What type of permissions do I need in Azure to install the application

This article explains what type of permissions you need to have in Azure to allow the application registration and allow the app to read necessary user information

To be able to allow OpsLogix SCOM Connector for Teams to read information from Microsoft Graph, the user installing the app needs to have an account that is Global Administrator, Application Administrator, or a Cloud Application Administrator in your Azure Tenant. This setting is required to grant admin consent to the application.

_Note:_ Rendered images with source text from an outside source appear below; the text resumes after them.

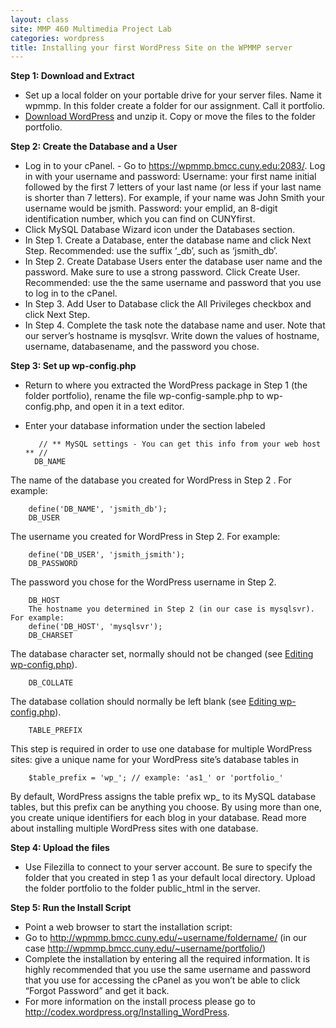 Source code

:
 ```yaml
---
layout: class
site: MMP 460 Multimedia Project Lab
categories: wordpress
title: Installing your first WordPress Site on the WPMMP server
---
```

**Step 1: Download and Extract**

- Set up a local folder on your portable drive for your server files. Name it wpmmp.
In this folder create a folder for our assignment. Call it portfolio.
- [Download WordPress](http://wordpress.org/download/) and unzip it. Copy or move the files to the folder portfolio.

**Step 2: Create the Database and a User**

- Log in to your cPanel.
         - Go to https://wpmmp.bmcc.cuny.edu:2083/. Log in with your username and password:
Username: your first name initial followed by the first 7 letters of your last name (or less if your last name is shorter than 7 letters). For example, if your name was John Smith your username would be jsmith.
Password: your emplid, an 8-digit identification number, which you can find on CUNYfirst.
- Click MySQL Database Wizard icon under the Databases section.
- In Step 1. Create a Database, enter the database name and click Next Step. Recommended: use the suffix ‘_db’, such as ‘jsmith_db’.
- In Step 2. Create Database Users enter the database user name and the password. Make sure to use a strong password. Click Create User. Recommended: use the the same username and password that you use to log in to the cPanel.
- In Step 3. Add User to Database click the All Privileges checkbox and click Next Step.
- In Step 4. Complete the task note the database name and user. Note that our server’s hostname is mysqlsvr. Write down the values of hostname, username, databasename, and the password you chose.

**Step 3: Set up wp-config.php**

- Return to where you extracted the WordPress package in Step 1 (the folder portfolio), rename the file wp-config-sample.php to wp-config.php, and open it in a text editor.
- Enter your database information under the section labeled

         // ** MySQL settings - You can get this info from your web host ** //
        DB_NAME 
        
The name of the database you created for WordPress in Step 2 . For example:

        define('DB_NAME', 'jsmith_db');
        DB_USER 
        
The username you created for WordPress in Step 2. For example:

        define('DB_USER', 'jsmith_jsmith');
        DB_PASSWORD 
        
The password you chose for the WordPress username in Step 2.

        DB_HOST 
        The hostname you determined in Step 2 (in our case is mysqlsvr). For example:
        define('DB_HOST', 'mysqlsvr');
        DB_CHARSET 

The database character set, normally should not be changed (see [Editing wp-config.php](https://codex.wordpress.org/Editing_wp-config.php)).

        DB_COLLATE 

The database collation should normally be left blank (see [Editing wp-config.php](https://codex.wordpress.org/Editing_wp-config.php)).
        
        TABLE_PREFIX
        
This step is required in order to use one database for multiple WordPress sites: give a unique name for your WordPress site’s database tables in

        $table_prefix = 'wp_'; // example: 'as1_' or 'portfolio_'

By default, WordPress assigns the table prefix wp_ to its MySQL database tables, but this prefix can be anything you choose. By using more than one, you create unique identifiers for each blog in your database. Read more about installing multiple WordPress sites with one database.

**Step 4: Upload the files**

- Use Filezilla to connect to your server account. Be sure to specify the folder that you created in step 1 as your default local directory.
Upload the folder portfolio to the folder public_html in the server.

**Step 5: Run the Install Script**

- Point a web browser to start the installation script:
- Go to http://wpmmp.bmcc.cuny.edu/~username/foldername/ (in our case http://wpmmp.bmcc.cuny.edu/~username/portfolio/)
- Complete the installation by entering all the required information. It is highly recommended that you use the same username and password that you use for accessing the cPanel as you won’t be able to click “Forgot Password” and get it back.
- For more information on the install process please go to http://codex.wordpress.org/Installing_WordPress.
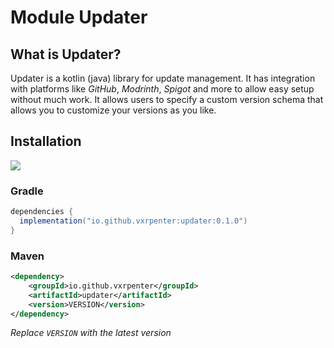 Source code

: 


# Module Updater

## What is Updater?
Updater is a kotlin (java) library for update management. It has integration with platforms like *GitHub*, *Modrinth*, *Spigot* and more to allow easy setup without much work. It allows users to specify a custom version schema that allows you to customize your versions as you like.

## Installation

<a href=""><img src="https://img.shields.io/maven-central/v/io.github.vxrpenter/updater?style=flat-square&logo=apachemaven&logoColor=f18800&color=f18800"></a>

### Gradle
```gradle
dependencies {
  implementation("io.github.vxrpenter:updater:0.1.0")
}
```

### Maven
```xml
<dependency>
    <groupId>io.github.vxrpenter</groupId>
    <artifactId>updater</artifactId>
    <version>VERSION</version>
</dependency>
```
*Replace `VERSION` with the latest version*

Grant tenant-wide admin consent to an application

 

An alternative is to allow end-users users to consent to applications from verified publishers.

Configure how end-users consent to applications

 

The application needs permission to read the following information from your Azure Tenant.

API / Permissions Name
Description
email View users' email address
offline_access Maintain access to data you have given it access to
openid Sign users in
profile View users' basic profile
User.Read Sign in and read user profile

The following permissions are the most requested application permissions with low-risk access. Get started managing consent and permissions for all users by adding these delegated permissions with only one click. Learn more

The offline_access scope gives your app access to resources on behalf of the user for an extended time. On the consent page, this scope appears as the Maintain access to data you have given it access to permission.

When a user approves the offline_access scope, your app can receive refresh tokens from the Microsoft identity platform token endpoint. Refresh tokens are long-lived. Your app can get new access tokens as older ones expire.

 This permission currently appears on all consent pages, even for flows that don't provide a refresh token (such as the implicit flow). This setup addresses scenarios where a client can begin within the implicit flow and then move to the code flow where a refresh token is expected.

 

More information about the following permissions required can  be found here:

Permissions and consent in the Microsoft identity platform

 

These permissions have been verified by Microsoft in the AppSource approval processes for the required permissions for what the app needs to work.